Today Microway the deployment of an NVIDIA DGX-1 supercomputer and Microway NumberSmasher Tesla GPU Server to deep-learning leader Vyasa Analytics. The new hardware enables Vyasa Analytics’ next phase of growth.
The NVIDIA DGX-1 Deep Learning Appliance delivers the fastest performance available when training neural networks and running production-scale classification workloads. The system leverages the power of eight built-in NVIDIA Tesla V100 GPUs with NVIDIA NVLink Technology and Tensor Cores to boost the speed of deep learning training. NVIDIA DGX-1 performs 140X faster deep learning training when compared to a CPU-only server.

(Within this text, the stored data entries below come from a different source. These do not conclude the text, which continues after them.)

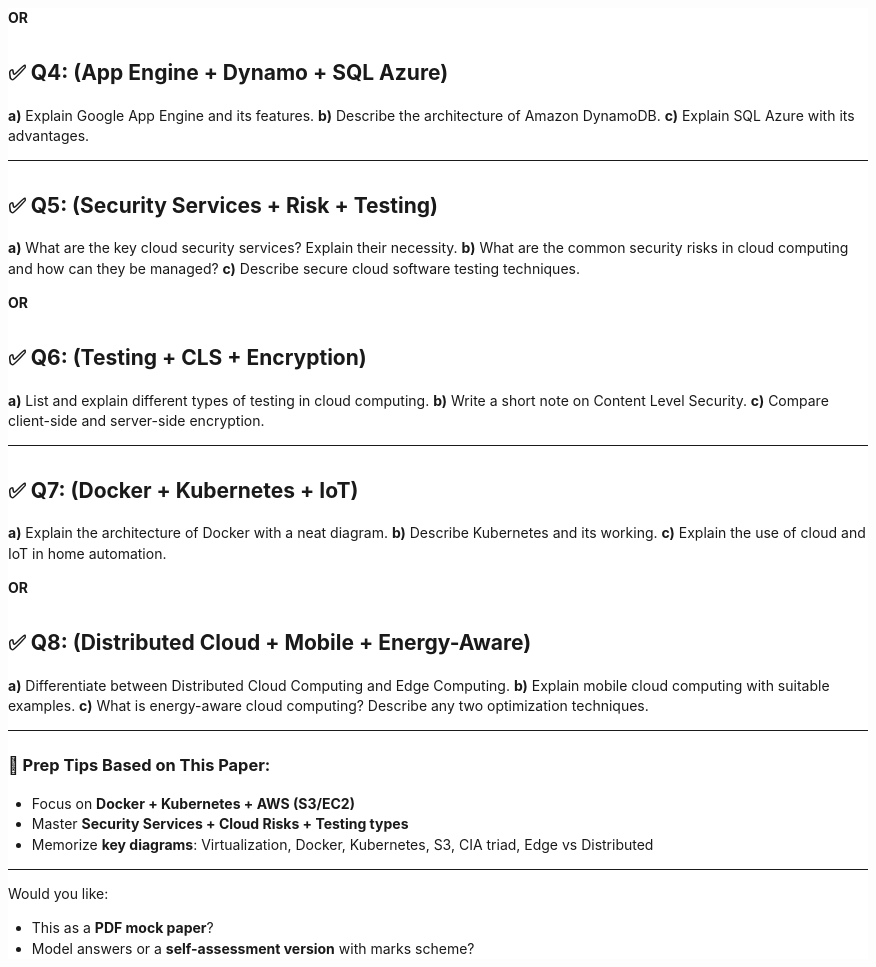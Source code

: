 **OR**

## ✅ **Q4: (App Engine + Dynamo + SQL Azure)**

**a)** Explain Google App Engine and its features.
**b)** Describe the architecture of Amazon DynamoDB.
**c)** Explain SQL Azure with its advantages.

---

## ✅ **Q5: (Security Services + Risk + Testing)**

**a)** What are the key cloud security services? Explain their necessity.
**b)** What are the common security risks in cloud computing and how can they be managed?
**c)** Describe secure cloud software testing techniques.

**OR**

## ✅ **Q6: (Testing + CLS + Encryption)**

**a)** List and explain different types of testing in cloud computing.
**b)** Write a short note on Content Level Security.
**c)** Compare client-side and server-side encryption.

---

## ✅ **Q7: (Docker + Kubernetes + IoT)**

**a)** Explain the architecture of Docker with a neat diagram.
**b)** Describe Kubernetes and its working.
**c)** Explain the use of cloud and IoT in home automation.

**OR**

## ✅ **Q8: (Distributed Cloud + Mobile + Energy-Aware)**

**a)** Differentiate between Distributed Cloud Computing and Edge Computing.
**b)** Explain mobile cloud computing with suitable examples.
**c)** What is energy-aware cloud computing? Describe any two optimization techniques.

---

### 🧠 Prep Tips Based on This Paper:

* Focus on **Docker + Kubernetes + AWS (S3/EC2)**
* Master **Security Services + Cloud Risks + Testing types**
* Memorize **key diagrams**: Virtualization, Docker, Kubernetes, S3, CIA triad, Edge vs Distributed

---

Would you like:

* This as a **PDF mock paper**?
* Model answers or a **self-assessment version** with marks scheme?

These systems have enabled us to branch out into a number of R&D areas that were really critical for us to be able to innovate and build out new types of deep learning approaches,” says Dr. Christopher Bouton, founder and CEO of Vyasa Analytics. “As a company working in the deep learning space, we see Microway and NVIDIA® as key partners in our ability to build innovative novel deep learning algorithms for a wide range of content types.”
The system includes NVIDIA’s Deep Learning software stack and NGC containers. Immediately after installation, the system was ready to train models and scale Vyasa’s software. The easy-to-use DIGITS deep learning training system and interface available on DGX-1™ helps users manage training data, monitor performance, and design, compare, and select networks.
Microway’s NumberSmasher Tesla GPU Servers integrate 1–10 NVIDIA Tesla V100 GPUs with flexible GPU density. These servers are fully configurable for any customized workload. The Vyasa Analytics deployment utilized this configurability to deploy early R&D environments and test new concepts—scaled up onto the DGX-1 when ready.
Vyasa Analytics provides a deep learning analytics platform for leading organizations in the life sciences, healthcare, business intelligence, and legal verticals. Vyasa’s highly-scalable deep learning software, Cortex, operating on NVIDIA GPUs and Microway server hardware, applies deep learning-based analytics to enterprise data of a variety of types: text, image, chemical structure, and more. Use cases include analyzing multiple large-scale text sources and streams that include millions of documents in order to discover patterns, relationships, and trends for patent analysis, competitive intelligence or drug repurposing.